Page 1 of 1

Performance issues on 1 node (Hyper-V 2-Node HCI using CVM)

Posted: Mon Jan 13, 2025 5:02 pm
by andrew.kns
I am experiencing an issue where the disk latency is > 10,000ms for any guest VM hosted on node 1. Guest VM's hosted on node 2 have an average disk latency <500ms and I don't know why node 1 performs significantly worse than node 2. Moving / migrating a VM from node 1 to node 2 reflects an improvement in storage performance (and usability as a side effect). As a result almost all VM's are currently being hosted on node 2 rather than node 1 in a 50/50 split.

Host 1 & 2 are configured identically and are directly connected to each other (no switches) over 25G fiber SFPs. The storage is parsed directly though to CVM. Moving the VHD of the VM from one CSV to another does not make a difference. I have re-validated all configuration steps and cannot find a difference between the two host nodes and I am beginning to think that it may be an issue with how Windows is accessing the iSCSI resources offered by the CVM's.

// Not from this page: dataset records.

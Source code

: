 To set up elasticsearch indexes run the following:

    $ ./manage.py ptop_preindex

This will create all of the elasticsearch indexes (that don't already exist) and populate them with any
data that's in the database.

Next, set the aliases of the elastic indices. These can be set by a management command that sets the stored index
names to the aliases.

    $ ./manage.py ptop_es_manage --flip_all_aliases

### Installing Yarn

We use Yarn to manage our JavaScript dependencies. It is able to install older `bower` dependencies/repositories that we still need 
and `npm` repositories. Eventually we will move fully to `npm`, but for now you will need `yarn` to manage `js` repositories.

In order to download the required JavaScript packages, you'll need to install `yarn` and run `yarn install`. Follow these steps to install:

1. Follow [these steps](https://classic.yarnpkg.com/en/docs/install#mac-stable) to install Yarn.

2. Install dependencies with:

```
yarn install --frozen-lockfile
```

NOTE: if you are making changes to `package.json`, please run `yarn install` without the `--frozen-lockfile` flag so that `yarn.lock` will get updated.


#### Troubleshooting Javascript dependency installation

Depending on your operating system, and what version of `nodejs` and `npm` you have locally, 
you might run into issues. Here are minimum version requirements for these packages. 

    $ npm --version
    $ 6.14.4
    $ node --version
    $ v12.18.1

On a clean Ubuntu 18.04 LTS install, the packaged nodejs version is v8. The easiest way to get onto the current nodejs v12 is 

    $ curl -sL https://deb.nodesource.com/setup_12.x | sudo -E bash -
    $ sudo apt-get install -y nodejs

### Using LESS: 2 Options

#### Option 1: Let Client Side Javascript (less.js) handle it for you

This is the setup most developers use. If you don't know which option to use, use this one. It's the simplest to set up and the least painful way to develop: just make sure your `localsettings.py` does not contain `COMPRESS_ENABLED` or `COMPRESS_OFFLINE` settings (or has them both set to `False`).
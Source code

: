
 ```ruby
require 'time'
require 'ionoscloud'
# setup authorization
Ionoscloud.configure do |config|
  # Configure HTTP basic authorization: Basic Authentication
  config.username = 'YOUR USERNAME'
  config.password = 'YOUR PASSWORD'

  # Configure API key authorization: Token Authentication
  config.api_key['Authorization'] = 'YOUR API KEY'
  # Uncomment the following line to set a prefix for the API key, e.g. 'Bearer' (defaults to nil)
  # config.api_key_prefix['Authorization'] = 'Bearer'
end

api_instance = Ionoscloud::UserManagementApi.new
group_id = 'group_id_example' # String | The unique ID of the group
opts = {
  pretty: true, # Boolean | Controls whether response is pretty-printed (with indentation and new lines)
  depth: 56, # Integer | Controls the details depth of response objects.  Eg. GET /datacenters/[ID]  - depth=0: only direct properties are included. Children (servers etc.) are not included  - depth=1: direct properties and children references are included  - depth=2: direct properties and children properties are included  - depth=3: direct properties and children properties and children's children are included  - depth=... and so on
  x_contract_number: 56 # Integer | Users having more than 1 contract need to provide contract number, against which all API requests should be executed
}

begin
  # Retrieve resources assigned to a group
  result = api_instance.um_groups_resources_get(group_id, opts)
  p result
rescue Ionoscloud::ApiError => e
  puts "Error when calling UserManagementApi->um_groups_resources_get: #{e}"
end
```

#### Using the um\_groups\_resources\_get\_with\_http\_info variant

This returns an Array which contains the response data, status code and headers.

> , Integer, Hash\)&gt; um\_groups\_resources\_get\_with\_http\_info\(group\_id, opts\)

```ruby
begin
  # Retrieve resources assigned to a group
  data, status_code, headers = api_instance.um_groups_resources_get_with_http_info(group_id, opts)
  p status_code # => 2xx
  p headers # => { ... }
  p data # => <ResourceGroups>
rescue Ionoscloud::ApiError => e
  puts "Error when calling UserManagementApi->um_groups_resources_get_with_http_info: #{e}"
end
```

What are some troubleshooting steps that I could look at next to investigate the performance issue? I will also note that the Windows event log shows high I/O latency events as well for the CSV's.

Re: Performance issues on 1 node (Hyper-V 2-Node HCI using CVM)

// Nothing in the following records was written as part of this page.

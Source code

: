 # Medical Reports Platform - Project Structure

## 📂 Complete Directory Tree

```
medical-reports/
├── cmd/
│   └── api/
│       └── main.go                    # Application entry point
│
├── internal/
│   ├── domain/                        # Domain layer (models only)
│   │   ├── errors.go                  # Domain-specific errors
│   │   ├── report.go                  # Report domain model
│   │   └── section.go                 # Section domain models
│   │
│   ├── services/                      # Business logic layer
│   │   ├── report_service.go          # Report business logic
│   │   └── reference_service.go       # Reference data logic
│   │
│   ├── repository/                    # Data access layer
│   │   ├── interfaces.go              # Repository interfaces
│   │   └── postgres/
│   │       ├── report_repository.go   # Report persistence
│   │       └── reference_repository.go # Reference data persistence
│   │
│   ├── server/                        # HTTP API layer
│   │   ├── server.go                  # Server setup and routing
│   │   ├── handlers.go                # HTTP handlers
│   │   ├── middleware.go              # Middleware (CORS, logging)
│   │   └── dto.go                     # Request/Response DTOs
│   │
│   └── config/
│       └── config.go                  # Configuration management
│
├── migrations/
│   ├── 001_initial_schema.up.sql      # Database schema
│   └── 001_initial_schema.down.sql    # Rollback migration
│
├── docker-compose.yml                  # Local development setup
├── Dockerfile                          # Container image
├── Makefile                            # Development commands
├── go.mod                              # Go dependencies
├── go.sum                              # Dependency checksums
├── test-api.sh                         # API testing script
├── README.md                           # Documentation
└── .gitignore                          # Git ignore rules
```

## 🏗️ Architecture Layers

Posted: Mon Jan 13, 2025 5:50 pm
by yaroslav (staff)
What is the storage configuration?
Look at the underlying storage processes and MDADM configuration.
See if there are any processes in mdstat. Also, make sure the disks are healthy. Please also consider rebooting the CVMs one by one if there is nothing running there.

Re: Performance issues on 1 node (Hyper-V 2-Node HCI using CVM)

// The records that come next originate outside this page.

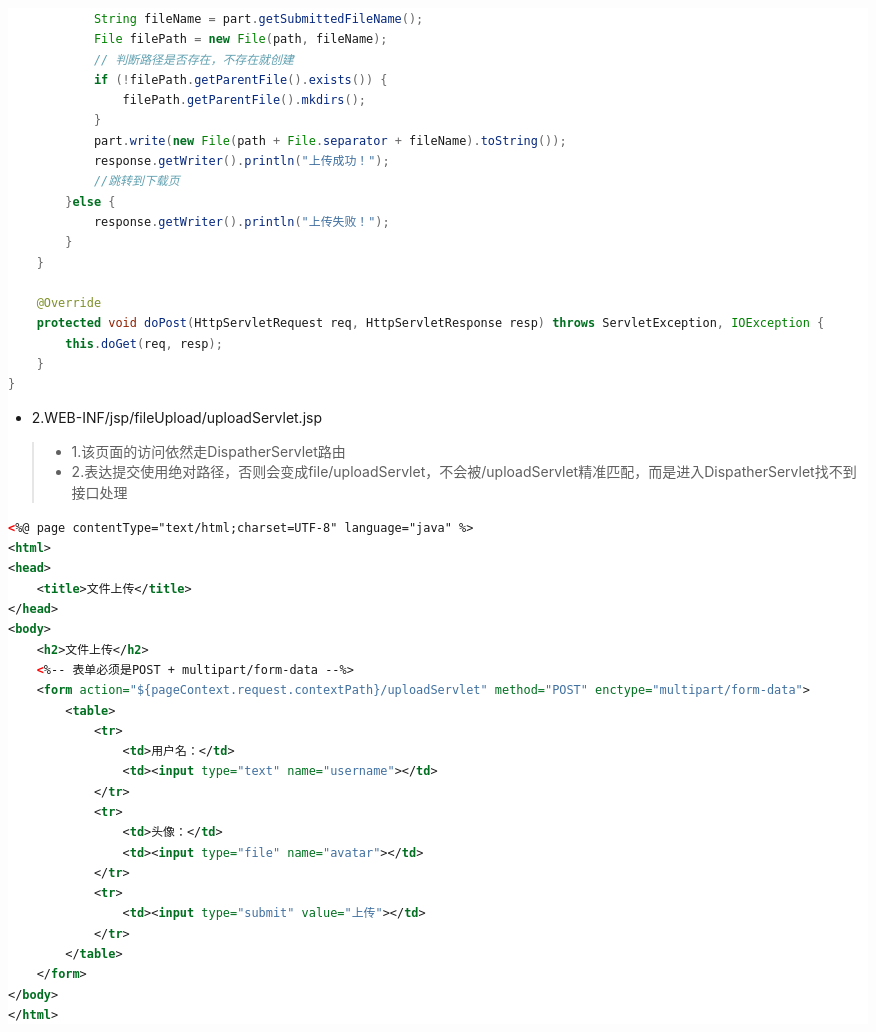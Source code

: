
 ```java
            String fileName = part.getSubmittedFileName();
            File filePath = new File(path, fileName);
            // 判断路径是否存在，不存在就创建
            if (!filePath.getParentFile().exists()) {
                filePath.getParentFile().mkdirs();
            }
            part.write(new File(path + File.separator + fileName).toString());
            response.getWriter().println("上传成功！");
            //跳转到下载页
        }else {
            response.getWriter().println("上传失败！");
        }
    }

    @Override
    protected void doPost(HttpServletRequest req, HttpServletResponse resp) throws ServletException, IOException {
        this.doGet(req, resp);
    }
}
```

- 2.WEB-INF/jsp/fileUpload/uploadServlet.jsp

> - 1.该页面的访问依然走DispatherServlet路由
> - 2.表达提交使用绝对路径，否则会变成file/uploadServlet，不会被/uploadServlet精准匹配，而是进入DispatherServlet找不到接口处理

```xml
<%@ page contentType="text/html;charset=UTF-8" language="java" %>
<html>
<head>
    <title>文件上传</title>
</head>
<body>
    <h2>文件上传</h2>
    <%-- 表单必须是POST + multipart/form-data --%>
    <form action="${pageContext.request.contextPath}/uploadServlet" method="POST" enctype="multipart/form-data">
        <table>
            <tr>
                <td>用户名：</td>
                <td><input type="text" name="username"></td>
            </tr>
            <tr>
                <td>头像：</td>
                <td><input type="file" name="avatar"></td>
            </tr>
            <tr>
                <td><input type="submit" value="上传"></td>
            </tr>
        </table>
    </form>
</body>
</html>
```
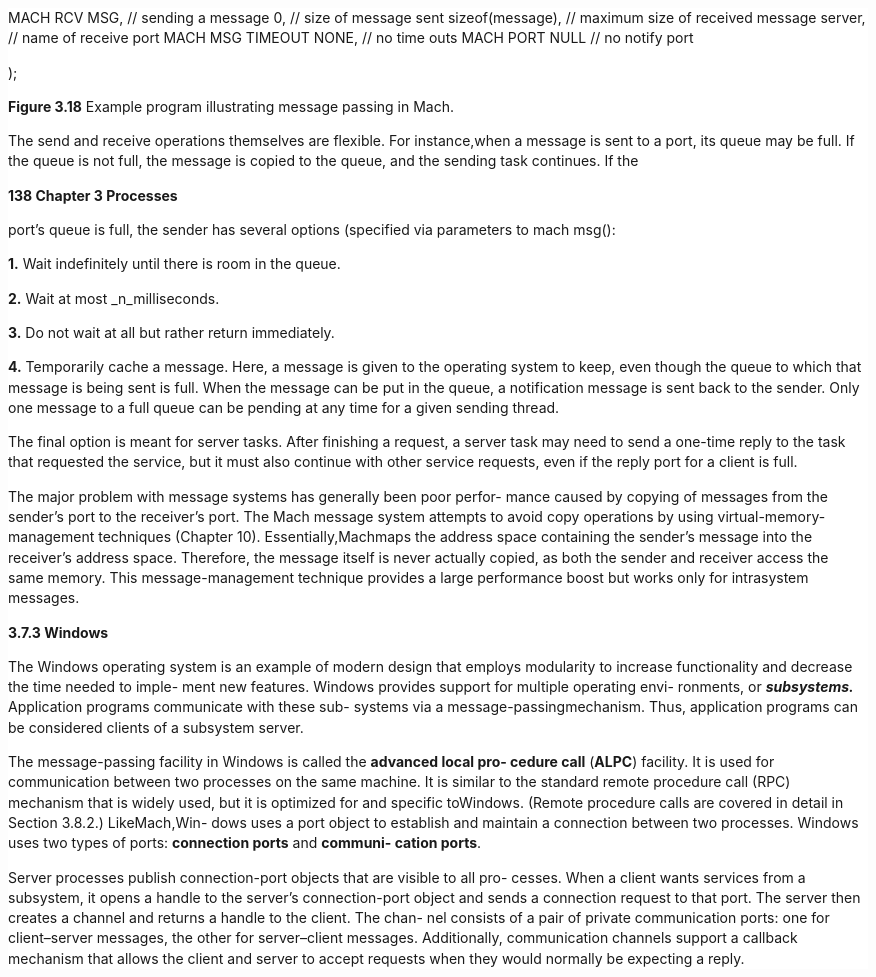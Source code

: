 MACH RCV MSG, // sending a message 0, // size of message sent sizeof(message), // maximum size of received message server, // name of receive port MACH MSG TIMEOUT NONE, // no time outs MACH PORT NULL // no notify port

);

**Figure 3.18** Example program illustrating message passing in Mach.

The send and receive operations themselves are flexible. For instance,when a message is sent to a port, its queue may be full. If the queue is not full, the message is copied to the queue, and the sending task continues. If the  

**138 Chapter 3 Processes**

port’s queue is full, the sender has several options (specified via parameters to mach msg():

**1\.** Wait indefinitely until there is room in the queue.

**2\.** Wait at most _n_milliseconds.

**3\.** Do not wait at all but rather return immediately.

**4\.** Temporarily cache a message. Here, a message is given to the operating system to keep, even though the queue to which that message is being sent is full. When the message can be put in the queue, a notification message is sent back to the sender. Only one message to a full queue can be pending at any time for a given sending thread.

The final option is meant for server tasks. After finishing a request, a server task may need to send a one-time reply to the task that requested the service, but it must also continue with other service requests, even if the reply port for a client is full.

The major problem with message systems has generally been poor perfor- mance caused by copying of messages from the sender’s port to the receiver’s port. The Mach message system attempts to avoid copy operations by using virtual-memory-management techniques (Chapter 10). Essentially,Machmaps the address space containing the sender’s message into the receiver’s address space. Therefore, the message itself is never actually copied, as both the sender and receiver access the same memory. This message-management technique provides a large performance boost but works only for intrasystem messages.

**3.7.3 Windows**

The Windows operating system is an example of modern design that employs modularity to increase functionality and decrease the time needed to imple- ment new features. Windows provides support for multiple operating envi- ronments, or **_subsystems._** Application programs communicate with these sub- systems via a message-passingmechanism. Thus, application programs can be considered clients of a subsystem server.

The message-passing facility in Windows is called the **advanced local pro- cedure call** (**ALPC**) facility. It is used for communication between two processes on the same machine. It is similar to the standard remote procedure call (RPC) mechanism that is widely used, but it is optimized for and specific toWindows. (Remote procedure calls are covered in detail in Section 3.8.2.) LikeMach,Win- dows uses a port object to establish and maintain a connection between two processes. Windows uses two types of ports: **connection ports** and **communi- cation ports**.

Server processes publish connection-port objects that are visible to all pro- cesses. When a client wants services from a subsystem, it opens a handle to the server’s connection-port object and sends a connection request to that port. The server then creates a channel and returns a handle to the client. The chan- nel consists of a pair of private communication ports: one for client–server messages, the other for server–client messages. Additionally, communication channels support a callback mechanism that allows the client and server to accept requests when they would normally be expecting a reply.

Posted: Mon Jan 13, 2025 6:48 pm
by andrew.kns
yaroslav (staff) wrote:
Mon Jan 13, 2025 5:50 pm
What is the storage configuration?
Look at the underlying storage processes and MDADM configuration.
See if there are any processes in mdstat. Also, make sure the disks are healthy. Please also consider rebooting the CVMs one by one if there is nothing running there.
The storage Configuration is as follows:
- PERC H755 controller parsed using PCIe passthrough to the CVM
- 6x 1TB SSD (Hardware RAID 10)
- 6x 10TB HDD (Hardware RAID 10)

The storage processes inside the CVM's appear to be ok.. The disks are healthy and running the latest firmware pushed by Dell. The CVM's have been updated to the latest version and restarted within the last week. This issue has been lingering for quite some time now (more than 3 months). I replaced the NIC in both hosts, upgrading from 10G to 25G to see if that would improve the issue. This however unfortunately did not resolve the latency problems.

Re: Performance issues on 1 node (Hyper-V 2-Node HCI using CVM)

Posted: Tue Jan 14, 2025 12:03 am
by yaroslav (staff)
Could you please run the tests for the underlying storage with FIO (4k and 64k sequential and random patterns)?
Also, could you please share the network diagram? Please include the network aggregations if there are any.

Re: Performance issues on 1 node (Hyper-V 2-Node HCI using CVM)

Posted: Fri Apr 04, 2025 11:08 am
by alicebelinda
It's smart that you've already ruled out some of the usual suspects like VM placement and CSV location. Identical hardware and direct 25G fiber? That should be a recipe for snappy performance across the board.